0003 HOTEL
MONA



          "The tension between art and architecture, consumption and waste, expressed in an experimental hotel typology."


            Study of the context of site, the Moorilla Estate, located along the Derwent River in Tasmania, raised some important tensions between spaces and time. The location of middens along the banks of the property indicates a lost indigenous culture. There is also evidence of environmental degradation, mercury pollution in the silt bed of the Derwent, due to past industrial waste deposits, and there is a species of native fern that hasn't been sighted in the area since the 80s.


            Add to this, the possible future of rising sea levels, plus dwindling energy resources, this area may once well be cut off from the mainland. History repeats itself - Tasmania was cut off from the mainland with the flooding of the Bass Strait over 10000 years ago. This tension between past and future sites Mona in a very fertile place.

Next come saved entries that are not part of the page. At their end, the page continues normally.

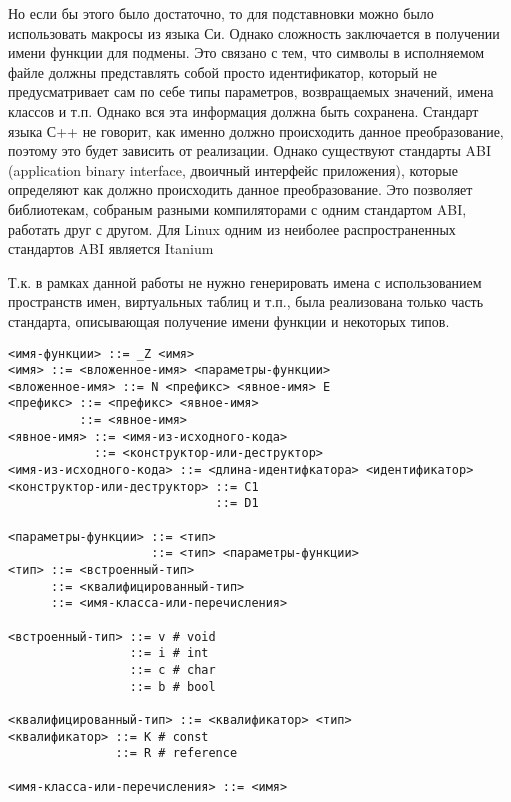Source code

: Но если бы этого было достаточно, то для подставновки можно было использовать
макросы из языка Си. Однако сложность заключается в получении имени функции для
подмены. Это связано с тем, что символы в исполняемом файле должны представлять
собой просто идентификатор, который не предусматривает сам по себе типы
параметров, возвращаемых значений, имена классов и т.п.
Однако вся эта информация должна быть сохранена. Стандарт языка С++ не говорит,
как именно должно происходить данное преобразование, поэтому это будет зависить
от реализации. Однако существуют стандарты ABI (application binary interface,
двоичный интерфейс приложения), которые определяют как должно происходить данное
преобразование. Это позволяет библиотекам, собраным разными компиляторами с
одним стандартом ABI, работать друг с другом. Для Linux одним из неиболее
распространенных стандартов ABI является Itanium\cite{itaniumabi}

Т.к. в рамках данной работы не нужно генерировать имена с использованием
пространств имен, виртуальных таблиц и т.п., была реализована только часть
стандарта, описывающая получение имени функции и некоторых типов.

\begin{verbatim}
<имя-функции> ::= _Z <имя>
<имя> ::= <вложенное-имя> <параметры-функции>
<вложенное-имя> ::= N <префикс> <явное-имя> E
<префикс> ::= <префикс> <явное-имя>
          ::= <явное-имя>
<явное-имя> ::= <имя-из-исходного-кода>
            ::= <конструктор-или-деструктор>
<имя-из-исходного-кода> ::= <длина-идентифкатора> <идентификатор>
<конструктор-или-деструктор> ::= С1
                             ::= D1

<параметры-функции> ::= <тип>
                    ::= <тип> <параметры-функции>
<тип> ::= <встроенный-тип>
      ::= <квалифицированный-тип>
      ::= <имя-класса-или-перечисления>

<встроенный-тип> ::= v # void
                 ::= i # int
                 ::= c # char
                 ::= b # bool

<квалифицированный-тип> ::= <квалификатор> <тип>
<квалификатор> ::= K # const
               ::= R # reference

<имя-класса-или-перечисления> ::= <имя>
\end{verbatim}

\section{}
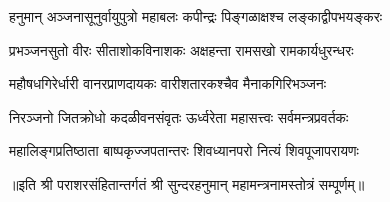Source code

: 

\twolineshloka
{हनुमान् अञ्जनासूनुर्वायुपुत्रो महाबलः}
{कपीन्द्रः पिङ्गळाक्षश्च लङ्काद्वीपभयङ्करः}

\twolineshloka
{प्रभञ्जनसुतो वीरः सीताशोकविनाशकः}
{अक्षहन्ता रामसखो रामकार्यधुरन्धरः}

\twolineshloka
{महौषधगिरेर्धारी वानरप्राणदायकः}
{वारीशतारकश्चैव मैनाकगिरिभञ्जनः}

\twolineshloka
{निरञ्जनो जितक्रोधो कदळीवनसंवृतः}
{ऊर्ध्वरेता महासत्त्वः सर्वमन्त्रप्रवर्तकः}

\twolineshloka
{महालिङ्गप्रतिष्ठाता बाष्पकृज्जपतान्तरः}
{शिवध्यानपरो नित्यं शिवपूजापरायणः}


॥इति श्री पराशरसंहितान्तर्गतं श्री सुन्दरहनुमान् महामन्त्रनामस्तोत्रं सम्पूर्णम्॥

            So there is this tension between the consumer driven hotel culture and the context of waste. The design highlights this tension with an outward appearance of industrial waste, concrete pipes thrown onto the site, and then an interior that sparkles with the sleek veneer of awesome consumption.


            As an art hotel, the tension between art and architecture is drawn upon to express a kind of hyper-reality, with deep roots in space and time - the exterior chaos and abandon of reality, versus the interior tunnels of a futuristic order of alternate reality and fantasy.